Does anybody here have any great tips on how to write *both *neatly and quickly, besides practicing?

Advising people to practice is a good thing, but I am curious if there are any other advices.


----------



## ShouNagatsuki (Oct 20, 2012)

Back in elementary school, we were asked to trace a teacher's writing using a tracing desk, repeatedly, every day. It's kinda OCD-ish but after a month I could write neatly and quickly.


----------



## TobeyJuarez (May 16, 2012)

TheAzn said:


> Does anybody here have any great tips on how to write *both *neatly and quickly, besides practicing?
> 
> Advising people to practice is a good thing, but I am curious if there are any other advices.


take notes on a laptop


----------



## Brasilia (Aug 23, 2012)

Practice
practice
practice


----------



## vanishingpt (Mar 9, 2012)

LOL I'm not sure if there is any other advice other than to practice... anyway, I think neat notes have good spacing between the lines. If things are too condensed, it just looks like a wall of text, whereas if there's more "white/blank space" then it'll be easier for the eye to follow through with the words.

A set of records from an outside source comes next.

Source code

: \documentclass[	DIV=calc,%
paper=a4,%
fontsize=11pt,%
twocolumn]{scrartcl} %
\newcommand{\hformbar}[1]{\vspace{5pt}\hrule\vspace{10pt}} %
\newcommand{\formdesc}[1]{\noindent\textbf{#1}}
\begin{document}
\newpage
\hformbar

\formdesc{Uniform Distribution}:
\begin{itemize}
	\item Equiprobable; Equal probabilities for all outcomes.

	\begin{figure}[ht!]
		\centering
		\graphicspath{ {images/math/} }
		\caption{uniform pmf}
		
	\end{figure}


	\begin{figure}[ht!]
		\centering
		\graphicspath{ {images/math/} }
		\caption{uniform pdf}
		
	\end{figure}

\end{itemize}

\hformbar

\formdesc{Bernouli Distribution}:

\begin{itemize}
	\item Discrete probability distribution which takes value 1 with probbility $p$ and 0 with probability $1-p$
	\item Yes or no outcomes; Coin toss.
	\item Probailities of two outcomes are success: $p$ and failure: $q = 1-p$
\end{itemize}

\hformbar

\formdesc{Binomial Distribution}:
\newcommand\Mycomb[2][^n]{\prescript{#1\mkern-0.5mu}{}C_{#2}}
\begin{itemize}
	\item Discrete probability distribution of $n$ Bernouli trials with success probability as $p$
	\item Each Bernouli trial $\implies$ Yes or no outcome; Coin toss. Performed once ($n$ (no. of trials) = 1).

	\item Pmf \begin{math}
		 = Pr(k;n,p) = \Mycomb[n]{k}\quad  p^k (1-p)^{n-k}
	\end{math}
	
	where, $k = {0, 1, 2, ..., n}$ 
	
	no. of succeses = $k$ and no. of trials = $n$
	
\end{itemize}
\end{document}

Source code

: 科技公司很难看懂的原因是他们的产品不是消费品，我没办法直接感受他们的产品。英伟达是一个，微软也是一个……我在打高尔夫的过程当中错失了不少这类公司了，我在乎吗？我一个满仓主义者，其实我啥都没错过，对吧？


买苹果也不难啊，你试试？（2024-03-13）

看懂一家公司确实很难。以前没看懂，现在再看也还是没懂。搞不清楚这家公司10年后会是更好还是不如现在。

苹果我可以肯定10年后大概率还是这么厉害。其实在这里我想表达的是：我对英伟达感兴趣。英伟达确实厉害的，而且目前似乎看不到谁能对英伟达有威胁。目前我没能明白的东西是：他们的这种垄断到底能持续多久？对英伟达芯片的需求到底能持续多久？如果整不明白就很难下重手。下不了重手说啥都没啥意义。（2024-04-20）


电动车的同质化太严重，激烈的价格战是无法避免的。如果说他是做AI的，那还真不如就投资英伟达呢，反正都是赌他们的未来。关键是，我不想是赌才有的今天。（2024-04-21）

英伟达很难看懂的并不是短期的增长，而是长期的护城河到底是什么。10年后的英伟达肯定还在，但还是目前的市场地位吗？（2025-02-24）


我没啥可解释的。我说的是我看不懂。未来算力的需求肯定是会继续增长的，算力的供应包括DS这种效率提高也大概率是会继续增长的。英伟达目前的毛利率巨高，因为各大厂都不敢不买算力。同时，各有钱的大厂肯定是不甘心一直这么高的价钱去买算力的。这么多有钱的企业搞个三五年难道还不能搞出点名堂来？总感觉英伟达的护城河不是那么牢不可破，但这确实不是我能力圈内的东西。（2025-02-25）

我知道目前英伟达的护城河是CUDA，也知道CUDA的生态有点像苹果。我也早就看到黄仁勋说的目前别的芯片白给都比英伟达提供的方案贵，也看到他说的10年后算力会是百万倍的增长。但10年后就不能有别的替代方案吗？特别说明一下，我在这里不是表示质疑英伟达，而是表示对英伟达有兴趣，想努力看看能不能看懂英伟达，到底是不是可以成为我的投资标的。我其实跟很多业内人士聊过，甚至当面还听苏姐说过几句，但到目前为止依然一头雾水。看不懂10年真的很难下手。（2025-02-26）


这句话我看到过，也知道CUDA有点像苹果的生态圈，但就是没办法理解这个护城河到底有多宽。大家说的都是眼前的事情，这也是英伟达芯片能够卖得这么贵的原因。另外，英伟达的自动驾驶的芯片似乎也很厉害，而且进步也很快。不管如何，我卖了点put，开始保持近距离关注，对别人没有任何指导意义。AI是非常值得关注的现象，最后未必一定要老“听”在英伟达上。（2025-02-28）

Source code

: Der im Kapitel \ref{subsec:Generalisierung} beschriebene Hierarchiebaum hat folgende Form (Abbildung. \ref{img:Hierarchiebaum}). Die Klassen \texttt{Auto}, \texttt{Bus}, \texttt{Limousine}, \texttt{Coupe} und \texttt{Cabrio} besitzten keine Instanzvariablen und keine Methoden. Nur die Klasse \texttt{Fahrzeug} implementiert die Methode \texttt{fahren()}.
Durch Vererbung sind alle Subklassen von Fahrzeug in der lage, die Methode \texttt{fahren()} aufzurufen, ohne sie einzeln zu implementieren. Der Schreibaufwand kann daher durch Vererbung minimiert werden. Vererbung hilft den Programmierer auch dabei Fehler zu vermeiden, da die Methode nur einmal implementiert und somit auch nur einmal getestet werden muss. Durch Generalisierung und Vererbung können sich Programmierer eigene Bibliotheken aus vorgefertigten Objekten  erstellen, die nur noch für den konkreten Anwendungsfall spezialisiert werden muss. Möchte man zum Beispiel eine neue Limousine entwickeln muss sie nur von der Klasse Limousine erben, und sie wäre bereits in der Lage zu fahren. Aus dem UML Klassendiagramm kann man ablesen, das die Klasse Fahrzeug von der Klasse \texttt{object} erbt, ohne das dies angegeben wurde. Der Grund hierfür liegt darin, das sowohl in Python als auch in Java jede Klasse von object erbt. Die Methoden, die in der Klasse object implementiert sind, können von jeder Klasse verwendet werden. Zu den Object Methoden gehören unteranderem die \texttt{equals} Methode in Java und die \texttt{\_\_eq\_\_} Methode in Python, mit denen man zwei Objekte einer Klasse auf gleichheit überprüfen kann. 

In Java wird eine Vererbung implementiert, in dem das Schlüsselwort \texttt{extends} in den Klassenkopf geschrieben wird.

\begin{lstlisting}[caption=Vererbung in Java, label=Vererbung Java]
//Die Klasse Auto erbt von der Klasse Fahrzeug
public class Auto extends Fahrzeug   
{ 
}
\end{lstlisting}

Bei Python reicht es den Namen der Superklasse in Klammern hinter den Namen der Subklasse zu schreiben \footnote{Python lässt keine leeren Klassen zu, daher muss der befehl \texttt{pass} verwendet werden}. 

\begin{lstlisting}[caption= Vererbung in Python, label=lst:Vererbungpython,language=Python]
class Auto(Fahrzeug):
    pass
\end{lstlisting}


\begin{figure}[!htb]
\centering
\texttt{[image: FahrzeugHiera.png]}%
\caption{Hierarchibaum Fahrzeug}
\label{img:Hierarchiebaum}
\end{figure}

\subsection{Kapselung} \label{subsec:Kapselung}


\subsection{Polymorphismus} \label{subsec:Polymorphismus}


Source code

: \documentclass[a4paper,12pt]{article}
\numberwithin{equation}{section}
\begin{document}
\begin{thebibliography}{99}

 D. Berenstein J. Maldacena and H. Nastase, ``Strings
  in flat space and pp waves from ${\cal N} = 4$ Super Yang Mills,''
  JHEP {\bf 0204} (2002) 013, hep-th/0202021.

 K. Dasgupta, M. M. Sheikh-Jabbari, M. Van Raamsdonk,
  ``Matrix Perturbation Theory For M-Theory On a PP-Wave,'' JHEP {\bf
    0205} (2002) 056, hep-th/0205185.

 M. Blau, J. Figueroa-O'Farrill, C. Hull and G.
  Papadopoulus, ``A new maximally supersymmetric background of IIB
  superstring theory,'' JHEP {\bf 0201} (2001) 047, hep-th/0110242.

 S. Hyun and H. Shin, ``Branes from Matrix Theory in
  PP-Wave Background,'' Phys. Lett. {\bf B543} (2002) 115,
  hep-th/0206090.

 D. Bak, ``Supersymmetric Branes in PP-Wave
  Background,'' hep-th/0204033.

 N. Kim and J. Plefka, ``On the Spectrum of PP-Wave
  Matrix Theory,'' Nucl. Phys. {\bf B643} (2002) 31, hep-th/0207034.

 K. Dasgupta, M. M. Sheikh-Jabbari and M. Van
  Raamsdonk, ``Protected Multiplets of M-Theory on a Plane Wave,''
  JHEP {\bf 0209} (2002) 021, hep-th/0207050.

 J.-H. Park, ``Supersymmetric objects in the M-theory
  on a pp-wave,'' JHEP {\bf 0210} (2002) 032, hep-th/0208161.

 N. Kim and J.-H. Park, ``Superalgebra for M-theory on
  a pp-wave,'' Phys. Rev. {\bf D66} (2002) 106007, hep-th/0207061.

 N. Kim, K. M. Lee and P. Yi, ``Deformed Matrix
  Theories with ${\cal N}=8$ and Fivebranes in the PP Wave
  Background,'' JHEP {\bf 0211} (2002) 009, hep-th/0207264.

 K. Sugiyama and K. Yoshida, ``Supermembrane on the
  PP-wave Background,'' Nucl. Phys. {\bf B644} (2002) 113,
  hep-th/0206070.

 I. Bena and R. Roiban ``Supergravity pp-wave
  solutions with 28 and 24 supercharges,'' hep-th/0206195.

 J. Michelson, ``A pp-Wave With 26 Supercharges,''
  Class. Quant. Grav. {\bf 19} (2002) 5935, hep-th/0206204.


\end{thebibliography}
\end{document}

As for writing quickly, you can only really practice for that... it's hard to write quickly without actually doing it LOL.


----------



## farfegnugen (Aug 16, 2010)

I used to take incomprehensible notes. The two things that I found effective was develop a shorthand for common words and technical words that you use a lot. 2nd was to rewrite your notes or type them while they're still fresh with space to jot down text notes and test prep.

For essays on tests, I think I had to learn to be concise with what I was saying. If you do need to write faster, hold your pen looser and know what you're going to say before you write it.


----------



## TheAzn (Jan 13, 2012)

vanishingpt said:


> LOL I'm not sure if there is any other advice other than to practice... anyway, I think neat notes have good spacing between the lines. If things are too condensed, it just looks like a wall of text, whereas if there's more "white/blank space" then it'll be easier for the eye to follow through with the words.
> 
> As for writing quickly, you can only really practice for that... it's hard to write quickly without actually doing it LOL.





farfegnugen said:


> I used to take incomprehensible notes. The two things that I found effective was develop a shorthand for common words and technical words that you use a lot. 2nd was to rewrite your notes or type them while they're still fresh with space to jot down text notes and test prep.
> 
> For essays on tests, I think I had to learn to be concise with what I was saying. If you do need to write faster, hold your pen looser and know what you're going to say before you write it.


Thank you Vanishingpt and Farfegnugen for the advices.


----------



## W A N D E R L U S T (Oct 2, 2012)

If you can, make words shorter but in ways that you'll remember. This is what heaps of restaurants do. Like for spring rolls you could put s rolls or spring r. It's like giving words nicknames so you can remember them easier when looking back at notes or something. Or just skip words that aren't important like "and" "the" "or", etc.


----------



## SuperSky (Feb 16, 2011)

Make everything into an acronym. Or MEIAA.


----------



## Electric Emu (Oct 28, 2012)

Try sloping your writing to the right a little and holding the pen loosely such that you're not pressing too hard on the page. Other than than, as other people have said, you could try learning a shorthand system such as Pitman for example - they're based on phonetics and should allow you (with practice) to write as quickly as you can speak!


----------



## Nono441 (May 14, 2012)

I take notes mentally, somehow. It's pretty neat and fast, you could try it.


----------